# EXERCISE
Go through the entries below and copy every line that holds the word "project".

# DATASET CONTENT
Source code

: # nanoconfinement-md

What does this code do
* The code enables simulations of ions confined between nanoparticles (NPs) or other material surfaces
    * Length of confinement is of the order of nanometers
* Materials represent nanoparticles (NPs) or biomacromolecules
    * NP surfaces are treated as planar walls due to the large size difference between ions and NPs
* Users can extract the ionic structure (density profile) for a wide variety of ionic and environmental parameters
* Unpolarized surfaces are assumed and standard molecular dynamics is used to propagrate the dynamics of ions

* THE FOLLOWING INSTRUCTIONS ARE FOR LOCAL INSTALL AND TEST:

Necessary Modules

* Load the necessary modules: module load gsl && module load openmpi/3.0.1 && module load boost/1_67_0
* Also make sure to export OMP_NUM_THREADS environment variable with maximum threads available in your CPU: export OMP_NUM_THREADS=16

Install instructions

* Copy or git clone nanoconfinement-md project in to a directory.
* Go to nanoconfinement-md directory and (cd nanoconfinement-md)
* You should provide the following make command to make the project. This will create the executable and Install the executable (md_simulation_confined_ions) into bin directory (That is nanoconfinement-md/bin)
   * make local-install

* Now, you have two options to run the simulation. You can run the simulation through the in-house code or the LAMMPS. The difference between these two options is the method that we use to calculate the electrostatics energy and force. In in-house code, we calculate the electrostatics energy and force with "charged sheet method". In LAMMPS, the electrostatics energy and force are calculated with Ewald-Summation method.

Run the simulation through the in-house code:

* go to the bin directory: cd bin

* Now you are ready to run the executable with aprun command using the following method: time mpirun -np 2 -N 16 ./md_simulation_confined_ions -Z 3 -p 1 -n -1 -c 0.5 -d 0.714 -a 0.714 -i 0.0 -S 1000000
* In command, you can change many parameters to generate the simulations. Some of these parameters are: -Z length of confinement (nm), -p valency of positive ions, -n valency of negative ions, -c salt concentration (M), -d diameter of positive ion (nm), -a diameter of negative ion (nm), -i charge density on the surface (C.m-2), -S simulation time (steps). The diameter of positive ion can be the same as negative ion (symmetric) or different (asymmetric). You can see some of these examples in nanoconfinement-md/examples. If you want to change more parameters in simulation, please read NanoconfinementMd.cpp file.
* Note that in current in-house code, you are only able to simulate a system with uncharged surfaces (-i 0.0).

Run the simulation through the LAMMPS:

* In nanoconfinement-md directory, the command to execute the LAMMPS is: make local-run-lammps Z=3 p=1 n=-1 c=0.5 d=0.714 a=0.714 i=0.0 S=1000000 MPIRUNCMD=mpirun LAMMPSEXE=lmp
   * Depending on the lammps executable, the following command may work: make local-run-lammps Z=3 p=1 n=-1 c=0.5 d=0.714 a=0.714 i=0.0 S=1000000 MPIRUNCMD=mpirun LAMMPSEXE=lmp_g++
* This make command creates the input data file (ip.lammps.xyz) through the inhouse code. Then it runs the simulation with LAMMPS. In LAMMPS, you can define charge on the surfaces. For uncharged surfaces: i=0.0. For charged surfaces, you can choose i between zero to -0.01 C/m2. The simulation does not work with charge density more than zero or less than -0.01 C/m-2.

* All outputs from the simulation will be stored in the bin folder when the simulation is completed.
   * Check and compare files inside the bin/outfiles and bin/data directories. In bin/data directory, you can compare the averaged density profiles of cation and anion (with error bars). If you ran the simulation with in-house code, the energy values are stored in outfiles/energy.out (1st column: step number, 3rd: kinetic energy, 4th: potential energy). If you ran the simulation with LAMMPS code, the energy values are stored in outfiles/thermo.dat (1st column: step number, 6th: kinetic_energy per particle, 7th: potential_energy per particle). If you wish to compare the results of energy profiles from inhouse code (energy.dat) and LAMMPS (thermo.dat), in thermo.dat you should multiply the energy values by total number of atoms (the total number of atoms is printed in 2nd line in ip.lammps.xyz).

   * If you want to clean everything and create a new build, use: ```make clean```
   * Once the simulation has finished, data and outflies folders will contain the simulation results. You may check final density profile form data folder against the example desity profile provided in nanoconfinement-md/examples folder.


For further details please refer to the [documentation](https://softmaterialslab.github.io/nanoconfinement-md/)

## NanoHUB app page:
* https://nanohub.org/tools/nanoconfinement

# RESULT BELOW
* Copy or git clone nanoconfinement-md project in to a directory.
* You should provide the following make command to make the project. This will create the executable and Install the executable (md_simulation_confined_ions) into bin directory (That is nanoconfinement-md/bin)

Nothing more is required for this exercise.